Larsen’s archeological investigations of carceral spaces in the Mediterranean offers physical proof of the histories that have been neglected by justice and carceral studies. “My students and I have personally had the chance to stand inches away from the skeletons of prisoners who were shackled and executed in late-seventh century BCE near Athens,” Larsen boldly asserts. He often cites the gist of the prison graffiti and letters he has been documenting, giving these ancient inmates a feeling of relatability: “I am here, I don’t have basic food and clothing, and I just want someone to hear my trial” is one common thread. Another illustrates common repercussions of imprisonment: “I’m in prison for a debt, I admit it. However, because I’ve been in prison, my herd has died, my crops have withered, and my wife is ill. Please let me out. If you keep me in here, I am going to die and my family is going to die too.”
The relationship between historical perspectives and contemporary justice issues is definitely not a unilateral one. As Morison and Kitzinger note, most canonical texts can be read in a different light when they’re taught in the context of justice studies, and especially in the prison classroom. For instance, Kitzinger talks about her personal relationship to Beowulf.
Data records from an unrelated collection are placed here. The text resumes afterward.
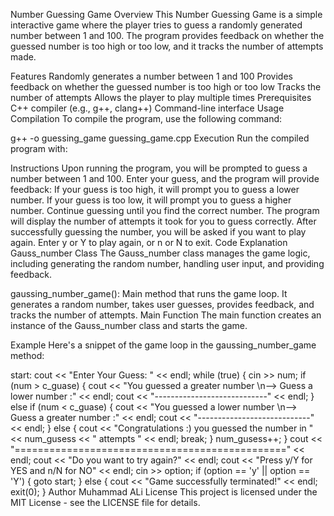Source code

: Number Guessing Game
Overview
This Number Guessing Game is a simple interactive game where the player tries to guess a randomly generated number between 1 and 100. The program provides feedback on whether the guessed number is too high or too low, and it tracks the number of attempts made.

Features
Randomly generates a number between 1 and 100
Provides feedback on whether the guessed number is too high or too low
Tracks the number of attempts
Allows the player to play multiple times
Prerequisites
C++ compiler (e.g., g++, clang++)
Command-line interface
Usage
Compilation
To compile the program, use the following command:

g++ -o guessing_game guessing_game.cpp
Execution
Run the compiled program with:

Instructions
Upon running the program, you will be prompted to guess a number between 1 and 100.
Enter your guess, and the program will provide feedback:
If your guess is too high, it will prompt you to guess a lower number.
If your guess is too low, it will prompt you to guess a higher number.
Continue guessing until you find the correct number.
The program will display the number of attempts it took for you to guess correctly.
After successfully guessing the number, you will be asked if you want to play again. Enter y or Y to play again, or n or N to exit.
Code Explanation
Gauss_number Class
The Gauss_number class manages the game logic, including generating the random number, handling user input, and providing feedback.

gaussing_number_game(): Main method that runs the game loop. It generates a random number, takes user guesses, provides feedback, and tracks the number of attempts.
Main Function
The main function creates an instance of the Gauss_number class and starts the game.

Example
Here's a snippet of the game loop in the gaussing_number_game method:

start:
cout << "Enter Your Guess: " << endl;
while (true) {
    cin >> num;
    if (num > c_guase) {
        cout << "You guessed a greater number \n--> Guess a lower number :" << endl;
        cout << "----------------------------" << endl;
    }
    else if (num < c_guase) {
        cout << "You guessed a lower number \n--> Guess a greater number :" << endl;
        cout << "----------------------------" << endl;
    }
    else {
        cout << "Congratulations :) you guessed the number in " << num_gusess << " attempts " << endl;
        break;
    }
    num_gusess++;
}
cout << "===============================================" << endl;
cout << "Do you want to try again?" << endl;
cout << "Press y/Y for YES and n/N for NO" << endl;
cin >> option;
if (option == 'y' || option == 'Y') {
    goto start;
} else {
    cout << "Game successfully terminated!" << endl;
    exit(0);
}
Author
Muhammad ALi
License
This project is licensed under the MIT License - see the LICENSE file for details.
The first time Kitzinger taught Beowulf at Princeton, she focused on her disciplinary roots as an art historian when teaching the poem, developing a “perspective rooted in the material world and the manuscript transmission that informs how we think about the text.”
Returning to “Interdisciplinary Approaches to Western Culture” a second time, she found herself “thinking much more about the conversations I had had with students when I taught the text ‘inside’ several years before, at San Quentin prison in California, and what seemed urgent to them.” Consequently, her lecture came to focus “considerably more on issues of community and perspective in the poem, outsider and insider status for some of the characters,” she explains.
Morison echoes this sentiment, highlighting the fresh perspectives that he gains “whenever you teach a text to a new type of audience or a different group.” When it comes to groups of students in prison education programs, these new perspectives can be especially enlightening. “Several of the incarcerated students I’ve taught have had very direct responses to the texts we’ve looked at together, responses which were much more unmediated by worries about the authority of the canon; that is definitely something that is worth trying to recapture in the course on campus.”
The Stanley J. Seeger Center for Hellenic Studies supported the incarceration project, and ProCES supported the “Interdisciplinary Approaches to Western Culture” project.